A breve distanza di tempo dall’efferato triplice omicidio di stampo mafioso che si è consumato a Taranto, in cui un pregiudicato in libertà vigliata, la sua compagna e il figlio di pochi anni sono stati crivellati di proiettili in auto per strada senza che nessuno abbia visto nulla, un altro episodio, certamente meno grave ma non meno oscuro, si è consumato nella città pugliese. Il furto sacrilego di una teca settecentesca contenente le reliquie di sant’Egidio, sottratta dalla chiesa di san Pasquale, si è risolto in poche ore con la riconsegna dell’oggetto sacro nelle sicure mani dell’arcivescovo Filippo Santoro. A recuperare il maltolto non sono state le forze dell’ordine, ma una persona che ha voluto rimanere anonima, sconosciuta allo stesso prelato, che ha riportato personalmente l’oggetto di culto in curia. Questa la dichiarazione dell’arcivescovo secondo quanto riferisce il quotidiano locale Taranto Buonasera: «Sono da un lato rammaricato di questo atto oltraggioso verso un oggetto di culto, ma altresì commosso per la nobiltà d’animo della persona che ha voluto consegnare le reliquie del santo tarantino». Seguirà messa di riparazione, quel che serve per mettere la parola fine sopra a questa storiaccia, da celebrare domenica prossima nella chiesa di San Pasquale.
Restano però molti interrogativi. Ad esempio chi è lo sconosciuto che ha ottenuto di farsi ricevere personalmente dall’arcivescovo per restituirgli un corpo di reato e grazie a quali frequentazioni si è procurato in così breve tempo (“da terze persone”) una refurtiva così ingombrante. L’ignoto ricettatore avrà avuto dei validi motivi per non rivolgersi alla polizia e presentarsi invece con il voluminoso reperto direttamente in curia, dove sicuramente non ha dovuto fornire generalità né ampie spiegazioni. Quel che appare inaudito è come l’arcivescovo abbia accettato questo “dono” da parte del misterioso devoto, apparentemente senza esitazioni e senza porsi domande; eppure prima ancora che un atto sacrilego, un peccato emendabile con un gesto di ravvedimento e pentimento, c’era un reato e dei colpevoli da individuare e punire, e c’erano le forze di polizia impegnate nelle indagini.

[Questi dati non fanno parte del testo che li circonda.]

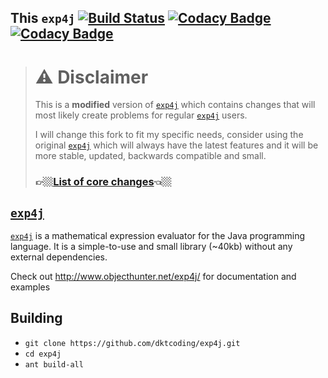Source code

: This `exp4j` [![Build Status](https://travis-ci.org/dktcoding/exp4j.svg?branch=master)](https://travis-ci.org/dktcoding/exp4j)       [![Codacy Badge](https://api.codacy.com/project/badge/Grade/b8530d3e14e1421b8dd3571f1964543f)](https://app.codacy.com/app/dktcoding/exp4j?utm_source=github.com&utm_medium=referral&utm_content=dktcoding/exp4j&utm_campaign=badger) [![Codacy Badge](https://api.codacy.com/project/badge/Coverage/dd69cc27d29847fc800c25602745d120)](https://www.codacy.com/app/dktcoding/exp4j?utm_source=github.com&utm_medium=referral&utm_content=dktcoding/exp4j&utm_campaign=Badge_Coverage)
----------
> # ⚠️ Disclaimer
> This is a **modified** version of [`exp4j`](https://github.com/fasseg/exp4j) which 
> contains changes that will most likely create problems for regular 
> [`exp4j`](https://github.com/fasseg/exp4j) users.
> 
> I will change this fork to fit my specific needs, consider using the original
> [`exp4j`](https://github.com/fasseg/exp4j) which will always have the latest features 
> and it will be more stable, updated, backwards compatible and small.
> ### 👉🏼[List of core changes](https://github.com/dktcoding/exp4j/wiki/Differences-with-the-original-exp4j)👈🏼 

[`exp4j`](https://github.com/fasseg/exp4j)
-----
[`exp4j`](https://github.com/fasseg/exp4j) is a mathematical expression evaluator for
the Java programming language. It is a simple-to-use and small library (~40kb) without 
any external dependencies.

Check out http://www.objecthunter.net/exp4j/ for documentation and examples

Building
--------
- `git clone https://github.com/dktcoding/exp4j.git`
- `cd exp4j`
- `ant build-all` 
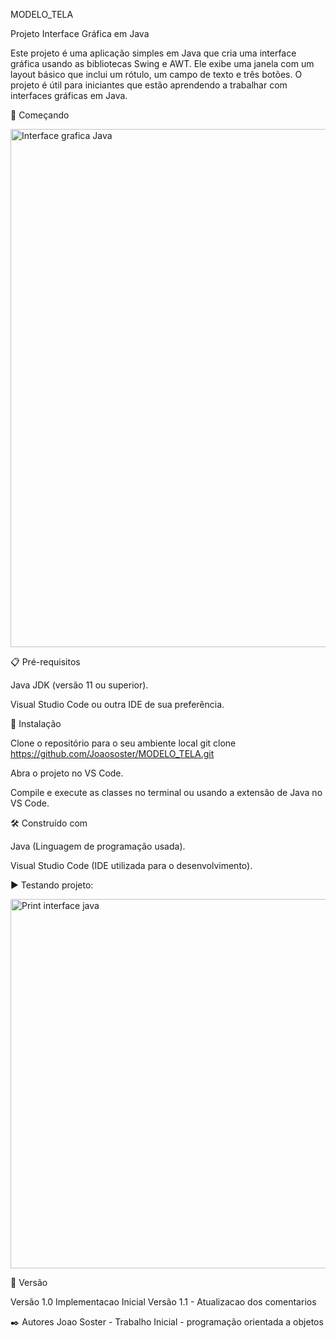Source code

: MODELO_TELA

Projeto Interface Gráfica em Java

Este projeto é uma aplicação simples em Java que cria uma interface gráfica usando as bibliotecas Swing e AWT. Ele exibe uma janela com um layout básico que inclui um rótulo, um campo de texto e três botões. O projeto é útil para iniciantes que estão aprendendo a trabalhar com interfaces gráficas em Java.

🚀 Começando


<img width="829" alt="Interface grafica Java" src="https://github.com/user-attachments/assets/c9ccf573-a755-4e24-b89b-e1ab32f22953">





📋 Pré-requisitos

Java JDK (versão 11 ou superior).

Visual Studio Code ou outra IDE de sua preferência.


🔧 Instalação

Clone o repositório para o seu ambiente local git clone https://github.com/Joaososter/MODELO_TELA.git

Abra o projeto no VS Code.

Compile e execute as classes no terminal ou usando a extensão de Java no VS Code.


🛠️ Construído com

Java (Linguagem de programação usada).

Visual Studio Code (IDE utilizada para o desenvolvimento).


▶️ Testando projeto:

<img width="591" alt="Print interface java " src="https://github.com/user-attachments/assets/15a4a15e-24c8-4cd7-97fa-dd5e17ce10d3">



📌 Versão

Versão 1.0 Implementacao Inicial
Versão 1.1 - Atualizacao dos comentarios


✒️ Autores Joao Soster - Trabalho Inicial - programação orientada a objetos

Taranto è una città moralmente ed economicamente in crisi, in preda alla criminalità organizzata e a una classe politica sotto inchiesta per le collusioni con il grande avvelenatore Ilva. Una città nella quale si deve riaffermare il primato della legalità e della moralità nella vita civile. Ma per fare questo occorrono comportamenti pubblici che siano di esempio, da parte delle Istituzioni ma anche da parte degli uomini di Chiesa che tuttora godono di ampio credito. Per recuperare una reliquia rubata un vescovo non può mostrare approvazione e riconoscenza verso misteriosi personaggi che per devozione, ma senza metterci la faccia, si offrono come riparatori dei torti al posto dello Stato.
Stridono, a tal proposito, le parole pronunciate giusto il 21 marzo dal papa in occasione della XIX Giornata in ricordo delle vittime di mafia: «Il potere, il denaro che voi avete adesso da tanti affari sporchi, da tanti crimini, denaro insanguinato e potere insanguinato, non potrai portarlo all’altra vita. Convertitevi, c’è ancora tempo per non finire nell’inferno, quello che vi aspetta se continuate su questa strada». C’è poco da convertirsi, la criminalità organizzata mostra da sempre enorme devozione e rispetto verso la Chiesa, come dimostra (tra i tanti altri) l’episodio avvenuto in Puglia. Forse Bergoglio, invece di rivolgersi ai mafiosi – sempre in prima fila nelle messe domenicali e pronti a difendere il culto e gli oggetti di cui si serve – farebbe bene a chiedere ai suoi di prendere le distanze per primi da una devozione macchiata di crimine, come quella che ha fatto ricomparire magicamente, per miracolo della fede, la sacra reliquia al suo posto nella chiesa tarantina.